Serum from patients with established RA (the Dartmouth RA Cohort) was analyzed for CXCL13, rheumatoid factor (RF) levels, anticitrullinated peptide/protein antibody (ACPA) and total immunoglobulin G (IgG); other parameters were obtained by chart review. A confirmatory analysis was performed using samples from the Sherbrooke Early Undifferentiated PolyArthritis (EUPA) Cohort. The Wilcoxon rank-sum test, a t-test and Spearman’s correlation analysis were utilized to determine relationships between variables.
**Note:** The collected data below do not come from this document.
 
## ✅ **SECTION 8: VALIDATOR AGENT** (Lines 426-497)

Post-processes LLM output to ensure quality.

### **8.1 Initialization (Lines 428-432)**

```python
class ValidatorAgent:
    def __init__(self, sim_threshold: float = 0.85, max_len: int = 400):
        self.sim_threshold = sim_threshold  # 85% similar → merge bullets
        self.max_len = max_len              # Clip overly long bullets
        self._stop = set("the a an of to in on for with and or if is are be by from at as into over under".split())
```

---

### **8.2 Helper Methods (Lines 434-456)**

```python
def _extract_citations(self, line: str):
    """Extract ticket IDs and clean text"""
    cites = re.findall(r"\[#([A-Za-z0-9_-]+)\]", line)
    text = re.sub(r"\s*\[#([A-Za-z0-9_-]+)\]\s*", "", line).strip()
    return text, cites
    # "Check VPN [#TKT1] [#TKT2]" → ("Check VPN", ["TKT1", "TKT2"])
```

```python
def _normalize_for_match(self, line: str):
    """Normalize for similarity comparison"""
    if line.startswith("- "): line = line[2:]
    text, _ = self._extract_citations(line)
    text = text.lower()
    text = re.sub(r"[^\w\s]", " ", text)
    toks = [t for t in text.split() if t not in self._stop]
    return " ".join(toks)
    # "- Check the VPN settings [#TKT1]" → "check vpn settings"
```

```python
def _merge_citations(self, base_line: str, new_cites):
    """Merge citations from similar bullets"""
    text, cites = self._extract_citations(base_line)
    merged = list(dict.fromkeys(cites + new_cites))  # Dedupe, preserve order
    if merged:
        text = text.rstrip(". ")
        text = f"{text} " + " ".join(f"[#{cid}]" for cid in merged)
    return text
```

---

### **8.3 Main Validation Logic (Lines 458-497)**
In both the Dartmouth and Sherbrooke cohorts, CXCL13 levels were selectively increased in seropositive relative to seronegative RA patients (P = 0.0002 and P < 0.0001 for the respective cohorts), with a strong correlation to both immunoglobulin M (IgM) and IgA RF levels (P < 0.0001). There was a weaker relationship to ACPA titers (P = 0.03 and P = 0.006, respectively) and total IgG (P = 0.02 and P = 0.14, respectively). No relationship was seen with regard to age, sex, shared epitope status or inclusion high-sensitivity C-reactive protein (hsCRP) in either cohort or regarding the presence of baseline erosions in the Sherbrooke Cohort, whereas a modest relationship with Disease Activity Score in 28 joints CRP (DAS28-CRP) was seen in the Dartmouth cohort but not the Sherbrooke cohort.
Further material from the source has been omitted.